978-0-88982-318-1 / 128pp / $19.95
Emilio Picariello is a character who captures the imagination. An entrepreneur to the core, he immigrated to New York from Italy as a young man of 20, and four years later, he had two small stores—one in Toronto and one in Montreal. Like many others, however, Picariello heard the call to head west and landed in Fernie with his young family in 1911.
It was in Fernie where Picariello really came into his own as a businessman and became very successful. His stable of businesses included pasta, confectionery stores, cigar-making, ice cream-making and bottle collection. The rising tide of Prohibition, meant that bootlegging was a natural progression of “Emperor Pick’s” acumen. Bootlegging put him on the wrong side of the law, however. After a failed sting operation set up by the Alberta Provincial Police, Picariello had a heated argument with Constable Stephen Lawson. Shots were fired and Lawson lost his life. Picariello and Florence Lassandro were found guilty and both were hanged in Fort Saskatchewan in 1923.
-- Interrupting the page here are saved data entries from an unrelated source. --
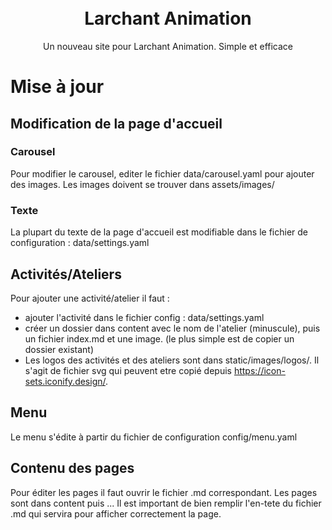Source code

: <p align="center" style="padding-top:20px">
 <h1 align="center">Larchant Animation</h1>
 <p align="center">Un nouveau site pour Larchant Animation. Simple et efficace</p>
</p>
 
# Mise à jour
## Modification de la page d'accueil

### Carousel 
Pour modifier le carousel, editer le fichier data/carousel.yaml pour ajouter des images.
Les images doivent se trouver dans assets/images/

### Texte
La plupart du texte de la page d'accueil est modifiable dans le fichier de configuration : data/settings.yaml

## Activités/Ateliers 
Pour ajouter une activité/atelier il faut :
- ajouter l'activité dans le fichier config : data/settings.yaml
- créer un dossier dans content avec le nom de l'atelier (minuscule), puis un fichier index.md et une image. (le plus simple est de copier un dossier existant)
- Les logos des activités et des ateliers sont dans static/images/logos/. Il s'agit de fichier svg qui peuvent etre copié depuis https://icon-sets.iconify.design/.

## Menu
Le menu s'édite à partir du fichier de configuration config/menu.yaml

## Contenu des pages
Pour éditer les pages il faut ouvrir le fichier .md correspondant.
Les pages sont dans content puis ...
Il est important de bien remplir l'en-tete du fichier .md qui servira pour afficher correctement la page.

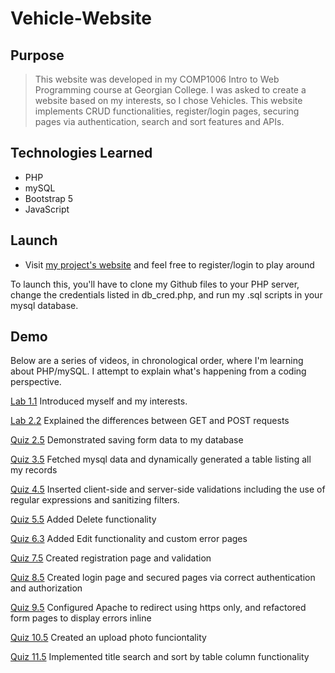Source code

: # Vehicle-Website
## Purpose

> This website was developed in my COMP1006 Intro to Web Programming course at Georgian College. I was asked to create a website based on my interests, so I chose Vehicles. This website implements CRUD functionalities, register/login pages, securing pages via authentication, search and sort features and APIs.

## Technologies Learned

- PHP
- mySQL
- Bootstrap 5
- JavaScript

## Launch

- Visit [my project's website](https://lamp.computerstudi.es/~Jacob200478197/Semester2/Website_Of_Interest/login.php) and feel free to register/login to play around

To launch this, you'll have to clone my Github files to your PHP server, change the credentials listed in db_cred.php, and run my .sql scripts in your mysql database.

## Demo

Below are a series of videos, in chronological order, where I'm learning about PHP/mySQL. I attempt to explain what's happening from a coding perspective.

[Lab 1.1](https://www.loom.com/share/d0791f3955fd405b8efd3910d75848c2)
Introduced myself and my interests.

[Lab 2.2](https://www.loom.com/share/236eb3a854ef4c48bc6abce9859c9eca)
Explained the differences between GET and POST requests

[Quiz 2.5](https://www.loom.com/share/d35fa6b1e34c433e8118fea27201ba4d)
Demonstrated saving form data to my database

[Quiz 3.5](https://www.loom.com/share/76653c5fc5764ee8be3cf86574db8cf2)
Fetched mysql data and dynamically generated a table listing all my records

[Quiz 4.5](https://www.loom.com/share/257c587c77bc4c0d9e2c99e7e0f2e045)
Inserted client-side and server-side validations including the use of regular expressions and sanitizing filters.

[Quiz 5.5](https://www.loom.com/share/b4ebaaa0144d42dfb2a8b5fd27119ed9)
Added Delete functionality

[Quiz 6.3](https://www.loom.com/share/ee8ea90c4fa1458b882f51d1ea891325)
Added Edit functionality and custom error pages

[Quiz 7.5](https://www.loom.com/share/730e3a6e3d30427b8a660cc0531bfa1d)
Created registration page and validation

[Quiz 8.5](https://www.loom.com/share/4d0f900e5be2445d8258c913caaefd4c)
Created login page and secured pages via correct authentication and authorization

[Quiz 9.5](https://www.loom.com/share/32e3ddedf1b94e9981f0f77741ab84cd)
Configured Apache to redirect using https only, and refactored form pages to display errors inline

[Quiz 10.5](https://www.loom.com/share/ef92f349ad2749b4afe2c62e8ea3eb30)
Created an upload photo funciontality

[Quiz 11.5](https://www.loom.com/share/0233a9d6ad5e4f1ba1549555e6e2c4c0)
Implemented title search and sort by table column functionality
Historian Adriana Davies approaches Picariello’s story as a cold case. While there is little doubt he was a bootlegger, she calls into question the circumstances that lead to Constable Lawson’s death and if Picariello was ultimately responsible. Through meticulous research of family histories, legal documents, personal letters and other archival material, she is able to fairly ask important questions: Did his Italian heritage motivate the APP's sting operation? Was his trial defense adequate? Was there another shooter? Were Picariello and Lassandro wrongfully convicted?